Why a mountain bike?
I have decided to use a mountain bike this year to make it more of a challenge. Don’t get me wrong after each year’s event I am tired and sore, but having done it so often I want to experience a new dimension to what this event is all about. I am gone past the days of racing around the ring, only stopping on a couple of occassions and being back in Killarney come 4 in the afternoon. This year I want to make the most of the day at a very leisurely pace, stop as often as my body will need to and enjoy the craic. Also when I finish the day, I hope to feel more of a sense of achievement and remind myself again what it was like to do this for the first time which I did in 1997, when I was fat and very unprepared.

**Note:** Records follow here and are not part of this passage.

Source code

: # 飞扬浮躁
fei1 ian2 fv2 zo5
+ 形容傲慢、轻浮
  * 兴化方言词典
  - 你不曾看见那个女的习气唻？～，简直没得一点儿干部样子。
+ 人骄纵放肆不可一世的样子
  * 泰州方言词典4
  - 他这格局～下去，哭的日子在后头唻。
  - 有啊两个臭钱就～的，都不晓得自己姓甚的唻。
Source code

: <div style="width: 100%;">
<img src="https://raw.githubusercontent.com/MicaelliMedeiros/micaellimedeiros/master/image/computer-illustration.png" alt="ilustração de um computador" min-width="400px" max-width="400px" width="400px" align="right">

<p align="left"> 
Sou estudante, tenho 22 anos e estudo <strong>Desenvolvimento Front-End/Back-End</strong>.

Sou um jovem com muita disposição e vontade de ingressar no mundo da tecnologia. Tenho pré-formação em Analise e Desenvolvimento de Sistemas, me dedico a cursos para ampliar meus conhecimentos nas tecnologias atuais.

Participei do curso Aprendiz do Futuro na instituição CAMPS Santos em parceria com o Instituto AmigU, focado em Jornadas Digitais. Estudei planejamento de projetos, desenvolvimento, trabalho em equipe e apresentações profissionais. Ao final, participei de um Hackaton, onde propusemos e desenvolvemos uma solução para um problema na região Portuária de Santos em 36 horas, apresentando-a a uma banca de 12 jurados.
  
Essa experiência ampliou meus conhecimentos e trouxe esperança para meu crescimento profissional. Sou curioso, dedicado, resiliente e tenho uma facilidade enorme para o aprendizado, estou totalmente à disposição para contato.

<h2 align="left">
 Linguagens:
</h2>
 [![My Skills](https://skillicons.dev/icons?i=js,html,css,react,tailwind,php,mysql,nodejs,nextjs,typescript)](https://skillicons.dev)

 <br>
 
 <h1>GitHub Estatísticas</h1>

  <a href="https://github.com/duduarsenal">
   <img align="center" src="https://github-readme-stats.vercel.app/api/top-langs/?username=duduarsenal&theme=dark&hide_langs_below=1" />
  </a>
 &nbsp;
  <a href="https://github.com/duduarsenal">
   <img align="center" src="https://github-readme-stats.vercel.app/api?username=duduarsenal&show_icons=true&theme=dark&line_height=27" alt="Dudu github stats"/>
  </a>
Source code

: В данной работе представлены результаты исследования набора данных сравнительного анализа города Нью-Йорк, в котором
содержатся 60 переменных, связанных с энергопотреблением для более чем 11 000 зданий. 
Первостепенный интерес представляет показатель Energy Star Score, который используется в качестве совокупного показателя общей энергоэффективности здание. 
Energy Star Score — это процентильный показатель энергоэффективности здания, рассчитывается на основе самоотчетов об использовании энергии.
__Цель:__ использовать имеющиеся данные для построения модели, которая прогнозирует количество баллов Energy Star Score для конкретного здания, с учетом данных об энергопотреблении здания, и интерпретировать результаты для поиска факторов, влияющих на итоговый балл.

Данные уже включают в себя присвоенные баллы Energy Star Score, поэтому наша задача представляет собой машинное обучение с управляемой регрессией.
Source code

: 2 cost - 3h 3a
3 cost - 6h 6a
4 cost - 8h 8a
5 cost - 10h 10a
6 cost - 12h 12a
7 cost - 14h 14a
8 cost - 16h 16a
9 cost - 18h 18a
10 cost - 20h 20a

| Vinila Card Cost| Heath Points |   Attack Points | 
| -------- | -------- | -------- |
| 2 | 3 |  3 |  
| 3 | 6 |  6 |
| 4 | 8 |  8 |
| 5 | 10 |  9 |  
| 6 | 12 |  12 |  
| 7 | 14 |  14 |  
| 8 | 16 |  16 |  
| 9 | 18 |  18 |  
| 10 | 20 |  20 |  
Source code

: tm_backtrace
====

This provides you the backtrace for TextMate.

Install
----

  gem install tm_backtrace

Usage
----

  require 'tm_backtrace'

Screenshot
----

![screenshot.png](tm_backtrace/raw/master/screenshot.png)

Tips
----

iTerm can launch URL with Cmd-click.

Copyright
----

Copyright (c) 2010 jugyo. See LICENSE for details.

How will I train differently?
Cycling a mountain bike is alot about patience and less about speed. Pushing a heavier bike will inevitably mean less speed and possible more hardship but with a good training plan I hope to eliminate the hardship element as much as I can. Having not really looked at my mountain bike in a while my priority has to be getting out on it as often as I can even if it is only for a couple of miles at a time. As the spring progresses I will have to integrate my mountain bike into my normal training schedule and use it for longer spins gradually getting used to cycling more slowly on a heavier machine. Ideally I would like to have a number of long spins done on the bike before the event, when I say long I mean sixty miles or over on the bike. I have this under my belt, then will be fine.
What will it mean on the day?
On the day I will have to tame my competitve nature. When I see people I am used to chasing and racing with on the road, I will have to let them go ahead of me. I will have to be focused on conserving as much energy as I need to get me home to Killarney. I will also probably have to put up with the slagging, but I am looking forward to the challenge.